▸ WORK REQUIRED: From the records below, please return each line that holds the word "available".

Source texts of formatted documents

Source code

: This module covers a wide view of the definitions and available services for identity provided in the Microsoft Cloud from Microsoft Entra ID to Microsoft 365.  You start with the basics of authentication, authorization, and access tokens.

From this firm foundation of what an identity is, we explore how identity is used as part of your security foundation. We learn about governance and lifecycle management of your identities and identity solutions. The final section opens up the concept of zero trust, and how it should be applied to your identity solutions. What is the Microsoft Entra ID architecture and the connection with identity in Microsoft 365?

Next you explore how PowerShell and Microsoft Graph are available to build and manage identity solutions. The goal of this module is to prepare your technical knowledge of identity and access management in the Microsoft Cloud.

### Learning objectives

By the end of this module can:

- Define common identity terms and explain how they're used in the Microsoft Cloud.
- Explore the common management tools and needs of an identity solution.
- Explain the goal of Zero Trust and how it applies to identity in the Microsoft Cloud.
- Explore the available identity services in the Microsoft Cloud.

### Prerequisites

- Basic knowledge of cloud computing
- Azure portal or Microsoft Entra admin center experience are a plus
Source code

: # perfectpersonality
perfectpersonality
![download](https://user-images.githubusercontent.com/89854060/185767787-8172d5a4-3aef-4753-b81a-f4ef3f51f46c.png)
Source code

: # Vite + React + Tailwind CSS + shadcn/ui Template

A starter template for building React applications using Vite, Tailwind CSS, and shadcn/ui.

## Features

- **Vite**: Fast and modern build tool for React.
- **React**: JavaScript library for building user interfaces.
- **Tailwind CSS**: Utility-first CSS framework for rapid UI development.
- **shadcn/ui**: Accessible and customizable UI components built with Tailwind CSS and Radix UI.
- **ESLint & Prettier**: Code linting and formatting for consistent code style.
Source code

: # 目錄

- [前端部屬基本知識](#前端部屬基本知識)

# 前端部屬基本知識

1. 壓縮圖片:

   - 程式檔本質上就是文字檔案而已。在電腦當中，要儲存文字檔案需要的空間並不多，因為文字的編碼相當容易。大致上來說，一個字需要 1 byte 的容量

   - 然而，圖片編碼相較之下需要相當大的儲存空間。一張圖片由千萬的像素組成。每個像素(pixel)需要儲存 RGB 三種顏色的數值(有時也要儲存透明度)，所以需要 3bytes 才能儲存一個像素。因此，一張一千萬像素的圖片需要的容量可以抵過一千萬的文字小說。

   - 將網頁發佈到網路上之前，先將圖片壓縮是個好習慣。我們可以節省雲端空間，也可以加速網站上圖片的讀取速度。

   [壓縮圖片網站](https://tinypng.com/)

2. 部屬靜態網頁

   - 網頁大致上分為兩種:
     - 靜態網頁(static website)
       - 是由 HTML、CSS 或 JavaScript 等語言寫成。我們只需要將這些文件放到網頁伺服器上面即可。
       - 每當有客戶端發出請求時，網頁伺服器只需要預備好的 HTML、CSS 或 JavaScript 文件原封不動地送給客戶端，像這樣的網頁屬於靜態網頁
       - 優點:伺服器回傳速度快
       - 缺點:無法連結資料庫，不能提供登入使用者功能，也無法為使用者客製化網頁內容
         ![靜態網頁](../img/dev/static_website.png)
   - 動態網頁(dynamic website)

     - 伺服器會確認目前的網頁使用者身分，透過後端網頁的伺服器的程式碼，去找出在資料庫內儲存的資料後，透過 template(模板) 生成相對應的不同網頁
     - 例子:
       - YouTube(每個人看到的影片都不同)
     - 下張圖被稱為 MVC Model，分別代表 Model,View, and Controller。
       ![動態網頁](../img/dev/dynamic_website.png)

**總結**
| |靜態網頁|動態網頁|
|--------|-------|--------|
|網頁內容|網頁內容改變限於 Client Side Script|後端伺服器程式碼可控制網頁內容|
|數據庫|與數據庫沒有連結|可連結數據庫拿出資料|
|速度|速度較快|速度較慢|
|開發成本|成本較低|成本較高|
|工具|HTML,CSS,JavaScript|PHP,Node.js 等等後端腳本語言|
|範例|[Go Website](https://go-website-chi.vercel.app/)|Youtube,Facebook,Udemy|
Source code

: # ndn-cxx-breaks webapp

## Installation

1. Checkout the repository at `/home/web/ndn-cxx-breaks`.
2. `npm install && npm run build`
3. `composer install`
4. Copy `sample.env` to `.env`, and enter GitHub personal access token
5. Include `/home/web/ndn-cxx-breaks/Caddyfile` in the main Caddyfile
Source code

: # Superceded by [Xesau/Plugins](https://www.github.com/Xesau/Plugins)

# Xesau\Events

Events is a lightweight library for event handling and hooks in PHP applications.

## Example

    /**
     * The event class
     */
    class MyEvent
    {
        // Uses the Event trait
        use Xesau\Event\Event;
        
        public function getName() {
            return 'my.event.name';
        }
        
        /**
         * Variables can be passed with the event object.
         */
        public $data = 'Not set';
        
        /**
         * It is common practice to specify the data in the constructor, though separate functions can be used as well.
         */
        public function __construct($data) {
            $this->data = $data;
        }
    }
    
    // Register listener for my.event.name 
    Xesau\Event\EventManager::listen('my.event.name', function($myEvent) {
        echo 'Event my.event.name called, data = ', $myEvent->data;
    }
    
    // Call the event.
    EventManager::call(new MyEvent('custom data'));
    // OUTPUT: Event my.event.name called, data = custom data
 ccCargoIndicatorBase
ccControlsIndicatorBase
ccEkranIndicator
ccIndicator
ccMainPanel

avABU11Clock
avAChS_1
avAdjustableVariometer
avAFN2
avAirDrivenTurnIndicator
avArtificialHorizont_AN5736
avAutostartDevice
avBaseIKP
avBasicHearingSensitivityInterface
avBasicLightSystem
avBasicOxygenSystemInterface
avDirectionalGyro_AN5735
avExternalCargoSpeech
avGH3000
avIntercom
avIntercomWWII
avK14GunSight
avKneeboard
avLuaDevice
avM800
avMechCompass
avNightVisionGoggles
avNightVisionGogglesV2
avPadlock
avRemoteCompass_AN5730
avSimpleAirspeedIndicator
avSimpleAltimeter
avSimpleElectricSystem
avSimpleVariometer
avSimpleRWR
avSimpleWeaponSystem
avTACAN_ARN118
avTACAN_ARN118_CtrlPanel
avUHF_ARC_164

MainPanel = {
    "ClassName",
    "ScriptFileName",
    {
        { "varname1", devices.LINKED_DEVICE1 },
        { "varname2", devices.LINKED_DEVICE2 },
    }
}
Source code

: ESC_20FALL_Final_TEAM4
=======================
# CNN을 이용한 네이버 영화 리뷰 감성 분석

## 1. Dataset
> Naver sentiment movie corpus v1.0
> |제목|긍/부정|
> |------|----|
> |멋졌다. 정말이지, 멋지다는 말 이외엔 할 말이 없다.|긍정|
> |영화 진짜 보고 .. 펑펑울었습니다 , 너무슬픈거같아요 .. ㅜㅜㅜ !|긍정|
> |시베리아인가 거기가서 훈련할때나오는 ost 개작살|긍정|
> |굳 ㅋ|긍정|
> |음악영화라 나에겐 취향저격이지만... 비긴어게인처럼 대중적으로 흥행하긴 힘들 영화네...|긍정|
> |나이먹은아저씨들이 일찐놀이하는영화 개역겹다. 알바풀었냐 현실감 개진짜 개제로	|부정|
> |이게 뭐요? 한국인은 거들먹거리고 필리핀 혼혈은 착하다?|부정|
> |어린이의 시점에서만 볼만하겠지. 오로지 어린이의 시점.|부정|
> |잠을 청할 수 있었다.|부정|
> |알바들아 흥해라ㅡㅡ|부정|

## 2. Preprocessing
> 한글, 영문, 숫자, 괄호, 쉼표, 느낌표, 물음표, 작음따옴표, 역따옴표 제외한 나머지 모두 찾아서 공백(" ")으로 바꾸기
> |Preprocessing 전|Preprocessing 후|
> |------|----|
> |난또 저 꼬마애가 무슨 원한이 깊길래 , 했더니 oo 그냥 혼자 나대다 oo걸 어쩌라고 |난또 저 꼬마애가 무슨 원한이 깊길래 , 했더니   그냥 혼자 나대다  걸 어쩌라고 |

▸ ANSWER TO THIS TASK:
: This module covers a wide view of the definitions and available services for identity provided in the Microsoft Cloud from Microsoft Entra ID to Microsoft 365.  You start with the basics of authentication, authorization, and access tokens.
Next you explore how PowerShell and Microsoft Graph are available to build and manage identity solutions. The goal of this module is to prepare your technical knowledge of identity and access management in the Microsoft Cloud.
- Explore the available identity services in the Microsoft Cloud.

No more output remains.